> **Input data**:
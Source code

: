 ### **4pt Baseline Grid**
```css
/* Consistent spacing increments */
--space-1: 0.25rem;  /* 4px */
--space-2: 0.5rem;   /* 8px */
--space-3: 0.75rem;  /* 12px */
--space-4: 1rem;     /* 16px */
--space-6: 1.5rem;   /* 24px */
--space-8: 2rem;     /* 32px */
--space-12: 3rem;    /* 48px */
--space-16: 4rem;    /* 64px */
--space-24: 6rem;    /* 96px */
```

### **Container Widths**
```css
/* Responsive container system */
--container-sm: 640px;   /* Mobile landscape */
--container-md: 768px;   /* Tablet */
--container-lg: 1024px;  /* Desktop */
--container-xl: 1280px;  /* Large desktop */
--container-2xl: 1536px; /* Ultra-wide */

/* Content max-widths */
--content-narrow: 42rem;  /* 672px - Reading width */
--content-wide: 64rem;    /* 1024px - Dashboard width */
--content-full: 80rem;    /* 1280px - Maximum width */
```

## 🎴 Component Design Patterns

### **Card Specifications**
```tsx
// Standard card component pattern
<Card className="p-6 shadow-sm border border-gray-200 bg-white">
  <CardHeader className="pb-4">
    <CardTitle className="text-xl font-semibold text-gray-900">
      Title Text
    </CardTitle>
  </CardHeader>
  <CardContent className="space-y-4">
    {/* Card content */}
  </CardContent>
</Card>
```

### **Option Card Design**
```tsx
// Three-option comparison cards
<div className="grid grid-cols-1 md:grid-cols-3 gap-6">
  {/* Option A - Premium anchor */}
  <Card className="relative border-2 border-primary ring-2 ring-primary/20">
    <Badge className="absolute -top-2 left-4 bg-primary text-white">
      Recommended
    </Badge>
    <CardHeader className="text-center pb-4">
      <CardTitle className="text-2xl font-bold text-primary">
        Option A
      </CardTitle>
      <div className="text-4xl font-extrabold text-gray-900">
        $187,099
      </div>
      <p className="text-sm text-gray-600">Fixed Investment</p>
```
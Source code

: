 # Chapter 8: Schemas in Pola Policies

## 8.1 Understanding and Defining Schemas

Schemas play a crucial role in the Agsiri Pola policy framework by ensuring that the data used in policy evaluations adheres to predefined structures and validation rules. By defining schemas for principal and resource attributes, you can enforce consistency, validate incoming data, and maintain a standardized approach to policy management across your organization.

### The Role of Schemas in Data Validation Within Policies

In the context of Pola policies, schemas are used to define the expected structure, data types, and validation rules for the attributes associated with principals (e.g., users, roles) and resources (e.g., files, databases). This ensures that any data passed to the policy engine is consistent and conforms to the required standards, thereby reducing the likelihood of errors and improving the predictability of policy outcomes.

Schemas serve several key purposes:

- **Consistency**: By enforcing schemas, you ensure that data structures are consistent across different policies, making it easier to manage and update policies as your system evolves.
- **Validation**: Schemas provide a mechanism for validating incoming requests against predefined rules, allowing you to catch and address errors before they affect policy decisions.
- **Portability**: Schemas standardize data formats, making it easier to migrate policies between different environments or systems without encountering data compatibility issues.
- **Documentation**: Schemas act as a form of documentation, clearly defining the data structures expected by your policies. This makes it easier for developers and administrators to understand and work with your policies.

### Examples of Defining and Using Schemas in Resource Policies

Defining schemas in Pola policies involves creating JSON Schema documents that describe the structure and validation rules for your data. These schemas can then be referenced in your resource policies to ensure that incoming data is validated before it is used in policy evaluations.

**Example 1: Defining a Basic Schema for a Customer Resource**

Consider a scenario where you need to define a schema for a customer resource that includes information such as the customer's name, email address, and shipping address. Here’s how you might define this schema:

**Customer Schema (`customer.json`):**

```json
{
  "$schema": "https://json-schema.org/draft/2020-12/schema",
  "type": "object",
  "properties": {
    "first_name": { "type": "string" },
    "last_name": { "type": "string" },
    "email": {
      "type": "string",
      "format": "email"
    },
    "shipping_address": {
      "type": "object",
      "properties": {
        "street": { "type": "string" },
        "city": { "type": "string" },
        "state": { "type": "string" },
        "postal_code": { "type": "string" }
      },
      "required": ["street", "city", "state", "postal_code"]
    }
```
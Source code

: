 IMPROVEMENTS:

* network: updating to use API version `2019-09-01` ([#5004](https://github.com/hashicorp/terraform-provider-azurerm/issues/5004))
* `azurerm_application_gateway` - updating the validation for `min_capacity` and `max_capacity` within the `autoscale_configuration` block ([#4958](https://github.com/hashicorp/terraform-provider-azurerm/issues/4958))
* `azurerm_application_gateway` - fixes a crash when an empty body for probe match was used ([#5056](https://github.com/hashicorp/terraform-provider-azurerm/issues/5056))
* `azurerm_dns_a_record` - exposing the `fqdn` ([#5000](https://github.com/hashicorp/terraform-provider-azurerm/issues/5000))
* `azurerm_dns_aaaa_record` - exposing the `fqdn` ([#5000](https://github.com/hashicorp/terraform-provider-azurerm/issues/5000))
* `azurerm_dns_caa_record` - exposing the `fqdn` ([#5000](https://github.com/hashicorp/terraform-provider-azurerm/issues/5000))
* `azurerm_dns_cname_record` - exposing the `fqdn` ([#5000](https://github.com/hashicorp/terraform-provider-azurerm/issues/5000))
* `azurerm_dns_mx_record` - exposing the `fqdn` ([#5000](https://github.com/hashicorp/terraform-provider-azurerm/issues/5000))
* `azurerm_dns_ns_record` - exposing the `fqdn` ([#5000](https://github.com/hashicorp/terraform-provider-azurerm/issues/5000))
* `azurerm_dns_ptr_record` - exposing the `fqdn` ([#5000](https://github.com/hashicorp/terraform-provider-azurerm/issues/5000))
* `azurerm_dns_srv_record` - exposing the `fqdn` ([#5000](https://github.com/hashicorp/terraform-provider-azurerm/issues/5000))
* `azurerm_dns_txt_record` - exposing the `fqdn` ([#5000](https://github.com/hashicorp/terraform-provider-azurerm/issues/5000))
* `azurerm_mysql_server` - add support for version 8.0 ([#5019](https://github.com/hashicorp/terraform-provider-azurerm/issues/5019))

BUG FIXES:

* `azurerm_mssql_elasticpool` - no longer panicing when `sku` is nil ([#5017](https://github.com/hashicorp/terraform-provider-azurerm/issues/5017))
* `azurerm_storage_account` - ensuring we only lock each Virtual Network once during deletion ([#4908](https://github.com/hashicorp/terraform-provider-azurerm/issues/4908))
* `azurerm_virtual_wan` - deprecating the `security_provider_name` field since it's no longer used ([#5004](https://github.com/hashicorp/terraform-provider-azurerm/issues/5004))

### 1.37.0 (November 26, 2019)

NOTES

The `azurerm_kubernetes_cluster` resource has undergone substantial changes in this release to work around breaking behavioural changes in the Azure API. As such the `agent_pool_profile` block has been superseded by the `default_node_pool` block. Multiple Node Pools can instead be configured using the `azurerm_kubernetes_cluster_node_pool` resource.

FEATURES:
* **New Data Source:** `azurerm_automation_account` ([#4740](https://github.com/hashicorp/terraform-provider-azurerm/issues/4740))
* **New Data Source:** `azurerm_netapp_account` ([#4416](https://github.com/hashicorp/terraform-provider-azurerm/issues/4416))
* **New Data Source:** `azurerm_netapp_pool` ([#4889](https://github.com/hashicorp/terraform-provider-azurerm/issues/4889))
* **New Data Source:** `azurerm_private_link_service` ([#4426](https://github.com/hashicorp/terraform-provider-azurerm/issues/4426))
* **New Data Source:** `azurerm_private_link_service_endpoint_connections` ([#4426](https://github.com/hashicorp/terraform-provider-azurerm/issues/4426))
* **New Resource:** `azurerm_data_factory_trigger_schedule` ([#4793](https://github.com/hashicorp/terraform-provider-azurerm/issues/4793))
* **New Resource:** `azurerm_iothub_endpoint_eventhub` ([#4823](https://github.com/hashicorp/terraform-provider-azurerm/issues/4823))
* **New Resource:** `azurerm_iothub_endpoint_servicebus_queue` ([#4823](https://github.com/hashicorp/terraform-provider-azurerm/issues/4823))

> **Work to complete**: Would you please return every line in the listing where "border" shows up?

> **Reply**:
<Card className="p-6 shadow-sm border border-gray-200 bg-white">
  <Card className="relative border-2 border-primary ring-2 ring-primary/20">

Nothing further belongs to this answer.